I feel like I’m on this ridiculous roller coaster trying to get over you. I have optimistic days where I see myself having a happy future without you, where I see myself finding someone as good as you, better than you even. I get so hopeful on those days, thinking I can move on and find someone new and amazing.
But then I go down a hill and my stomach flips into my throat. All I can think about is you. I feel this crippling loss, a hole in my life that I’ll never fill again. Not without you coming back.
What I need is a distraction, some guy I can excitedly text with and maybe take on a date or two. I’m still not ready to get back into serious dating, but maybe I need that push, maybe I need to put myself out there and take that scary leap into moving on.
But I refuse to join an online dating site. At least not until I’m thirty and still single. It’s so inauthentic and I still feel like I’m attractive enough to meet someone organically. But is a bar the best place for that? When I go out, I end up talking to no one new. And I used to be so good at that.

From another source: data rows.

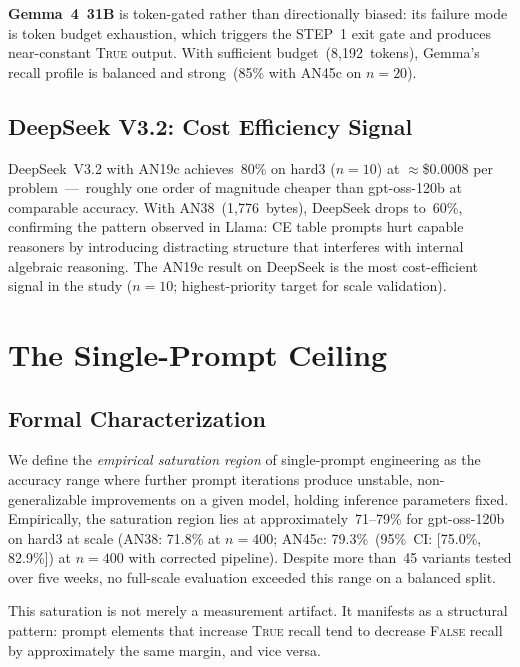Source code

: \documentclass[11pt]{article}
\begin{document}
\textbf{Gemma~4~31B} is token-gated rather than directionally biased:
its failure mode is token budget exhaustion, which triggers the STEP~1
exit gate and produces near-constant \textsc{True} output. With
sufficient budget~(8{,}192~tokens), Gemma's recall profile is balanced
and strong~(85\% with AN45c on $n=20$).

\subsection{DeepSeek V3.2: Cost Efficiency Signal}

DeepSeek~V3.2 with AN19c achieves~80\% on hard3 ($n=10$) at
$\approx$\$0.0008 per problem~---~roughly one order of magnitude cheaper
than gpt-oss-120b at comparable accuracy. With AN38~(1{,}776~bytes),
DeepSeek drops to~60\%, confirming the pattern observed in Llama: CE
table prompts hurt capable reasoners by introducing distracting
structure that interferes with internal algebraic reasoning. The AN19c
result on DeepSeek is the most cost-efficient signal in the study
($n=10$; highest-priority target for scale validation).

\section{The Single-Prompt Ceiling}
\label{sec:ceiling}

\subsection{Formal Characterization}

We define the \emph{empirical saturation region} of single-prompt
engineering as the accuracy range where further prompt iterations produce
unstable, non-generalizable improvements on a given model, holding
inference parameters fixed. Empirically, the saturation region lies at
approximately~71--79\% for gpt-oss-120b on hard3 at scale
(AN38: 71.8\% at $n=400$; AN45c: 79.3\%~(95\%~CI: [75.0\%, 82.9\%])
at $n=400$ with corrected pipeline). Despite more than~45 variants
tested over five weeks, no full-scale evaluation exceeded this range
on a balanced split.

This saturation is not merely a measurement artifact. It manifests as a
structural pattern: prompt elements that increase \textsc{True} recall
tend to decrease \textsc{False} recall by approximately the same margin,
and vice versa.
\end{document}
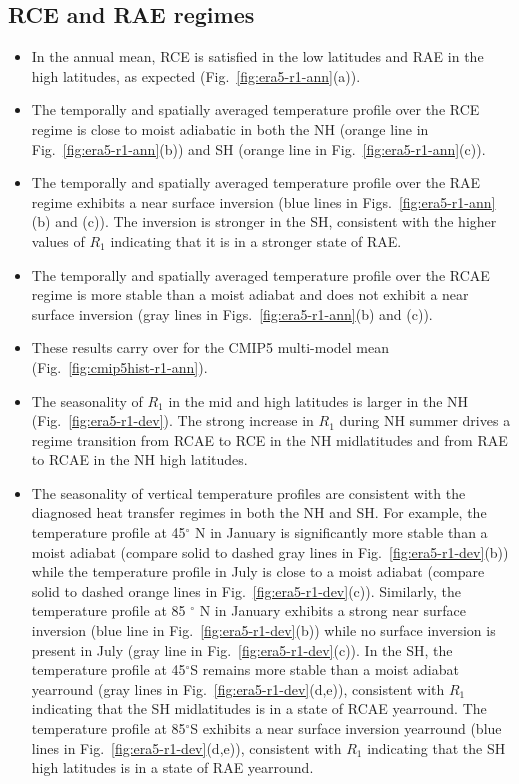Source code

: \documentclass{ametsocV5}
\begin{document}
\subsection{RCE and RAE regimes}
\begin{itemize}
  \item In the annual mean, RCE is satisfied in the low latitudes and RAE in the high latitudes, as expected (Fig.~\ref{fig:era5-r1-ann}(a)).
  \item The temporally and spatially averaged temperature profile over the RCE regime is close to moist adiabatic in both the NH (orange line in Fig.~\ref{fig:era5-r1-ann}(b)) and SH (orange line in Fig.~\ref{fig:era5-r1-ann}(c)).
  \item The temporally and spatially averaged temperature profile over the RAE regime exhibits a near surface inversion (blue lines in Figs.~\ref{fig:era5-r1-ann}(b) and (c)). The inversion is stronger in the SH, consistent with the higher values of $R_{1}$ indicating that it is in a stronger state of RAE.
  \item The temporally and spatially averaged temperature profile over the RCAE regime is more stable than a moist adiabat and does not exhibit a near surface inversion (gray lines in Figs.~\ref{fig:era5-r1-ann}(b) and (c)).
  \item These results carry over for the CMIP5 multi-model mean (Fig.~\ref{fig:cmip5hist-r1-ann}).
  \item The seasonality of \(R_{1}\) in the mid and high latitudes is larger in the NH (Fig.~\ref{fig:era5-r1-dev}). The strong increase in \(R_{1}\) during NH summer drives a regime transition from RCAE to RCE in the NH midlatitudes and from RAE to RCAE in the NH high latitudes.
  \item The seasonality of vertical temperature profiles are consistent with the diagnosed heat transfer regimes in both the NH and SH. For example, the temperature profile at 45$^{\circ}$ N in January is significantly more stable than a moist adiabat (compare solid to dashed gray lines in Fig.~\ref{fig:era5-r1-dev}(b)) while the temperature profile in July is close to a moist adiabat (compare solid to dashed orange lines in Fig.~\ref{fig:era5-r1-dev}(c)). Similarly, the temperature profile at 85 $^{\circ}$ N in January exhibits a strong near surface inversion (blue line in Fig.~\ref{fig:era5-r1-dev}(b)) while no surface inversion is present in July (gray line in Fig.~\ref{fig:era5-r1-dev}(c)). In the SH, the temperature profile at 45$^{\circ}$S remains more stable than a moist adiabat yearround (gray lines in Fig.~\ref{fig:era5-r1-dev}(d,e)), consistent with $R_{1}$ indicating that the SH midlatitudes is in a state of RCAE yearround. The temperature profile at 85$^{\circ}$S exhibits a near surface inversion yearround (blue lines in Fig.~\ref{fig:era5-r1-dev}(d,e)), consistent with $R_{1}$ indicating that the SH high latitudes is in a state of RAE yearround.

\end{itemize}
\end{document}
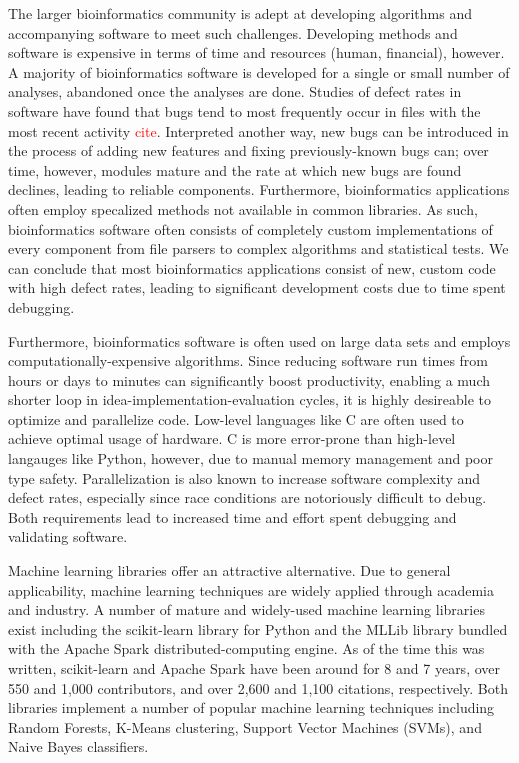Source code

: The larger bioinformatics community is adept at developing algorithms and accompanying software to meet such challenges.  Developing methods and software is expensive in terms of time and resources (human, financial), however. A majority of bioinformatics software is developed for a single or small number of analyses, abandoned once the analyses are done. Studies of defect rates in software have found that bugs tend to most frequently occur in files with the most recent activity \textcolor{red}{cite}.  Interpreted another way, new bugs can be introduced in the process of adding new features and fixing previously-known bugs can; over time, however, modules mature and the rate at which new bugs are found declines, leading to reliable components. Furthermore, bioinformatics applications often employ specalized methods not available in common libraries.  As such, bioinformatics software often consists of completely custom implementations of every component from file parsers to complex algorithms and statistical tests.  We can conclude that most bioinformatics applications consist of new, custom code with high defect rates, leading to significant development costs due to time spent debugging.

Furthermore, bioinformatics software is often used on large data sets and employs computationally-expensive algorithms.  Since reducing software run times from hours or days to minutes can significantly boost productivity, enabling a much shorter loop in idea-implementation-evaluation cycles, it is highly desireable to optimize and parallelize code.  Low-level languages like C are often used to achieve optimal usage of hardware. C is more error-prone than high-level langauges like Python, however, due to manual memory management and poor type safety.  Parallelization is also known to increase software complexity and defect rates, especially since race conditions are notoriously difficult to debug. Both requirements lead to increased time and effort spent debugging and validating software.

Machine learning libraries offer an attractive alternative.  Due to general applicability, machine learning techniques are widely applied through academia and industry.  A number of mature and widely-used machine learning libraries exist including the scikit-learn \cite{scikit-learn} library for Python and the MLLib library bundled with the Apache Spark distributed-computing engine.  As of the time this was written, scikit-learn and Apache Spark have been around for 8 and 7 years, over 550 and 1,000 contributors, and over 2,600 and 1,100 citations, respectively. Both libraries implement a number of popular machine learning techniques including Random Forests, K-Means clustering, Support Vector Machines (SVMs), and Naive Bayes classifiers. 

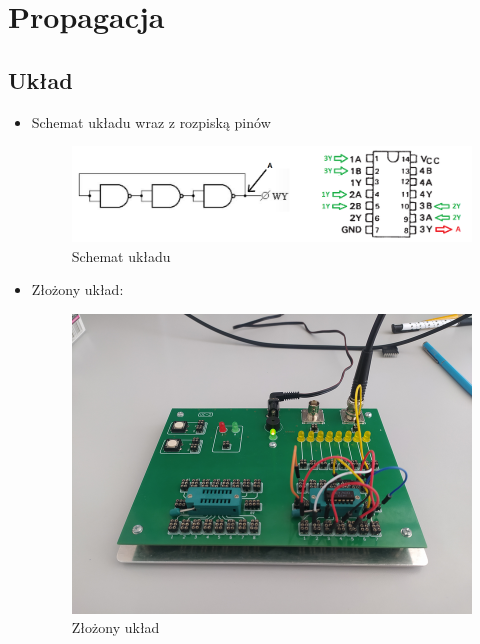 \chapter{Propagacja}

\section{Układ}

\begin{itemize}
    \item Schemat układu wraz z rozpiską pinów
        \begin{figure}[H]
            \centering
            \includegraphics[width=\textwidth]{img/schemes_with_pins/propagacja_w_pins.png}
            \caption{Schemat układu}
            \label{propagacja:schemat}
        \end{figure}
        
    \item Złożony układ:
        \begin{figure}[H]
            \centering
            \includegraphics[width=\textwidth]{img/propagacja/1652306732374_scaled.png}
            \caption{Złożony układ}
            \label{propagacja:zlozony_uklad}
        \end{figure}
\end{itemize}

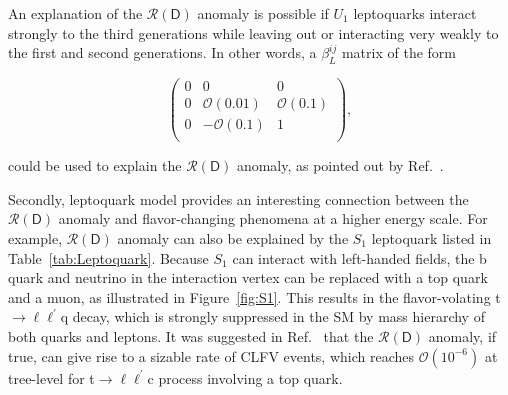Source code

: An explanation of the $\mathcal{R}(\textsf{D})$ anomaly is possible if $U_{1}$ leptoquarks interact strongly to the third generations while leaving out or interacting very weakly to the first and second generations. In other words, a $\beta^{ij}_{L}$ matrix of the form

\begin{equation}
\begin{pmatrix}
0 & 0 & 0\\
0 & \mathcal{O}(0.01) & \mathcal{O}(0.1)\\
0 & -\mathcal{O}(0.1) & 1\\
\end{pmatrix},
\end{equation}

could be used to explain the $\mathcal{R}(\textsf{D})$ anomaly, as pointed out by Ref.~\cite{Cornella:2021sby}.

Secondly, leptoquark model provides an interesting connection between the $\mathcal{R}(\textsf{D})$ anomaly and flavor-changing phenomena at a higher energy scale. For example, $\mathcal{R}(\textsf{D})$ anomaly can also be explained by the $S_1$ leptoquark listed in Table~\ref{tab:Leptoquark}. Because $S_1$ can interact with left-handed fields, the b quark and neutrino in the interaction vertex can be replaced with a top quark and a muon, as illustrated in Figure~\ref{fig:S1}. This results in the flavor-volating t$\rightarrow\ell\ell^{\prime}$q decay, which is strongly suppressed in the \ac{SM} by mass hierarchy of both quarks and leptons. It was suggested in Ref.~\cite{Kim:2018oih} that the $\mathcal{R}(\textsf{D})$ anomaly, if true, can give rise to a sizable rate of \ac{CLFV} events, which reaches $\mathcal{O}(10^{-6})$ at tree-level for t$\rightarrow\ell\ell^{\prime}$c process involving a top quark.

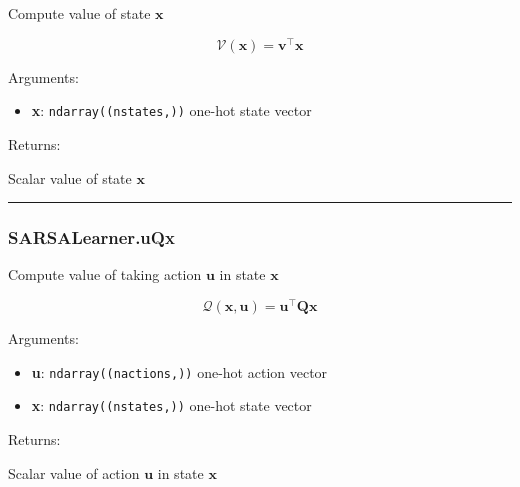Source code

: \begin{Shaded}
\begin{Highlighting}[]
\end{Highlighting}
\end{Shaded}

Compute value of state \(\mathbf x\)

\[
\mathcal V(\mathbf x) = \mathbf v^\top \mathbf x
\]

Arguments:

\begin{itemize}
\tightlist
\item
  \textbf{x}: \texttt{ndarray((nstates,))} one-hot state vector
\end{itemize}

Returns:

Scalar value of state \(\mathbf x\)

\begin{center}\rule{0.5\linewidth}{\linethickness}\end{center}

\hypertarget{sarsalearner.uqx}{%
\subsubsection{SARSALearner.uQx}\label{sarsalearner.uqx}}

\begin{Shaded}
\begin{Highlighting}[]
\end{Highlighting}
\end{Shaded}

Compute value of taking action \(\mathbf u\) in state \(\mathbf x\)

\[
\mathcal Q(\mathbf x, \mathbf u) = \mathbf u^\top \mathbf Q \mathbf x
\]

Arguments:

\begin{itemize}
\tightlist
\item
  \textbf{u}: \texttt{ndarray((nactions,))} one-hot action vector
\item
  \textbf{x}: \texttt{ndarray((nstates,))} one-hot state vector
\end{itemize}

Returns:

Scalar value of action \(\mathbf u\) in state \(\mathbf x\)


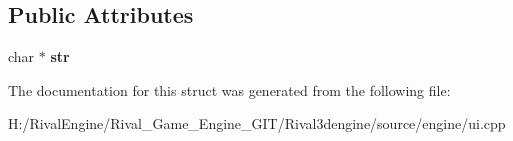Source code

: \subsection*{Public Attributes}
\begin{DoxyCompactItemize}
\item 
\mbox{\label{struct_u_i_1_1_text_string_ab1a09f25ab0b9b01b33ecc5aafbe4c99}} 
char $\ast$ {\bfseries str}
\end{DoxyCompactItemize}


The documentation for this struct was generated from the following file\+:\begin{DoxyCompactItemize}
\item 
H\+:/\+Rival\+Engine/\+Rival\+\_\+\+Game\+\_\+\+Engine\+\_\+\+G\+I\+T/\+Rival3dengine/source/engine/ui.\+cpp\end{DoxyCompactItemize}
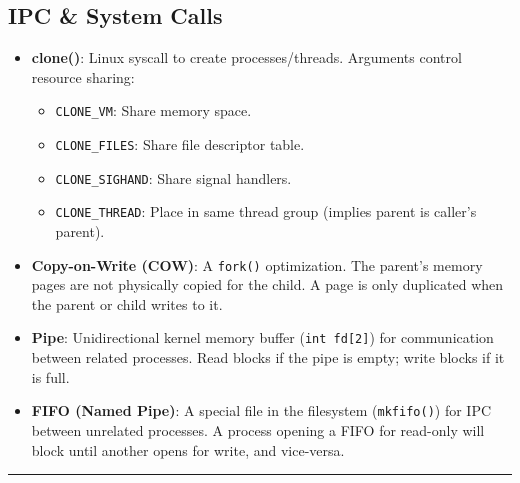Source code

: \documentclass[8pt,a4paper]{article}
\newcommand{\sectiondivider}{\vspace{4pt}\hrule\vspace{4pt}}
\begin{document}
\begin{multicols}{2}
\section*{IPC \& System Calls}
\begin{itemize}
    \item \textbf{clone()}: Linux syscall to create processes/threads. Arguments control resource sharing:
        \begin{itemize}
            \item \texttt{CLONE\_VM}: Share memory space.
            \item \texttt{CLONE\_FILES}: Share file descriptor table.
            \item \texttt{CLONE\_SIGHAND}: Share signal handlers.
            \item \texttt{CLONE\_THREAD}: Place in same thread group (implies parent is caller's parent).
        \end{itemize}
    \item \textbf{Copy-on-Write (COW)}: A \texttt{fork()} optimization. The parent's memory pages are not physically copied for the child. A page is only duplicated when the parent or child writes to it.
    \item \textbf{Pipe}: Unidirectional kernel memory buffer (\texttt{int fd[2]}) for communication between related processes. Read blocks if the pipe is empty; write blocks if it is full.
    \item \textbf{FIFO (Named Pipe)}: A special file in the filesystem (\texttt{mkfifo()}) for IPC between unrelated processes. A process opening a FIFO for read-only will block until another opens for write, and vice-versa.
\end{itemize}

\sectiondivider

\end{multicols}
\end{document}
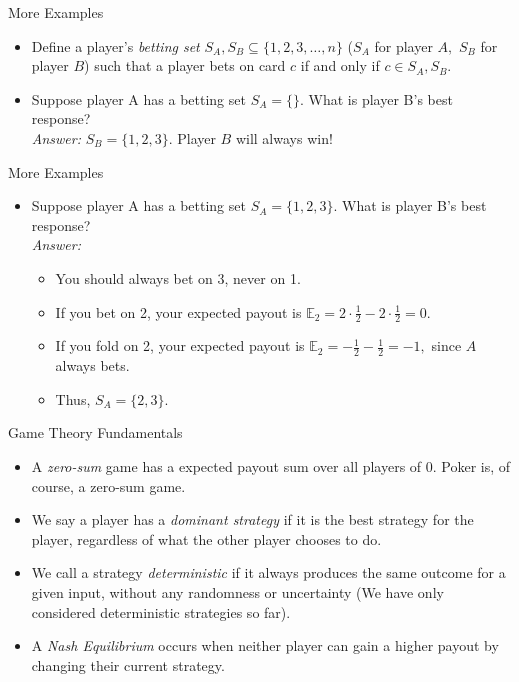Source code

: \documentclass[aspectratio=169]{beamer}
\begin{document}
\begin{frame}{More Examples}
\begin{itemize}
 \item Define a player's \textit{betting set} $S_A, S_B \subseteq \{1,2,3,\ldots,n\}$ ($S_A$ for player $A,$ $S_B$ for player $B$)  such that a player bets on card $c$ if and only if $c \in S_A, S_B.$ \pause
    \item Suppose player A has a betting set $S_A = \{\}.$  What is player B's best response? \pause
     \\ \textit{Answer:} $S_B = \{1,2,3\}.$ Player $B$ will always win!
    \end{itemize}
    \end{frame}
\begin{frame}{More Examples}
\begin{itemize}
 \item Suppose player A has a betting set $S_A = \{1,2,3\}.$ What is player B's best response? \pause
    \\ \textit{Answer:}
    \begin{itemize}
    \item You should always bet on 3, never on 1. \pause
    \item If you bet on 2, your expected payout is $\mathbb{E}_2 = 2\cdot \frac{1}{2}-2\cdot\frac{1}{2} = 0.$\pause
    \item If you fold on 2, your expected payout is $\mathbb{E}_2 =-\frac{1}{2}-\frac{1}{2} = -1,$ since $A$ always bets. \pause
    \item Thus, $S_A = \{2,3\}.$
\end{itemize}
\end{itemize}
\end{frame}
\begin{frame}{Game Theory Fundamentals}
\begin{itemize}
   \item A \textit{zero-sum} game has a expected payout sum over all players of 0. Poker is, of course, a zero-sum game. \pause
   \item We say a player has a \textit{dominant strategy} if it is the best strategy for the player, regardless of what the other player chooses to do.\pause
    \item We call a strategy  \textit{deterministic} if it always produces the same outcome for a given input, without any randomness or uncertainty (We have only considered deterministic strategies so far).
    \pause
    \item A \textit{Nash Equilibrium} occurs when neither player can gain a higher payout by changing their current strategy.
\end{itemize}
\end{frame}
\end{document}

Once upon a time, when I was new-ish to the City and recently single I had very few gay friends. So I would go to bars by myself a lot of the time, telling myself that I had ten or fifteen minutes to start up a conversation with a cute guy or I’d leave and try the next bar. (The good thing in New York is that gay bars come in clusters. There’s always new hunting ground just a block away.) Inevitably I always ended up talking to someone. Maybe it was being by myself that pushed me to approach guys…Or maybe I was more approachable given that I was always by myself. No friends to confuse people and make them think I was already taken. Or I just looked lost by myself and that made other guys want to save me. I’m not really sure. All I know is that I used to be able to do this “meeting guys at bars” thing and now I’m dreadful at it. Is it one of those things that atrophies when not used? Like a broken leg set immobile in a cast for months that takes weeks upon weeks of rehab to get back to normal? How much work am I going to have to put in to get good at meeting guys again?
Maybe I’m sabotaging myself. Maybe deep down I don’t want to get over you. So it’s all a mental thing and not to do with atrophy of any sort.
Because if I’m honest with myself, it’s not the unknown that terrifies me. It’s that I will move on from you; it’s that I’ll lose that connection we once had. If I haven’t lost it already.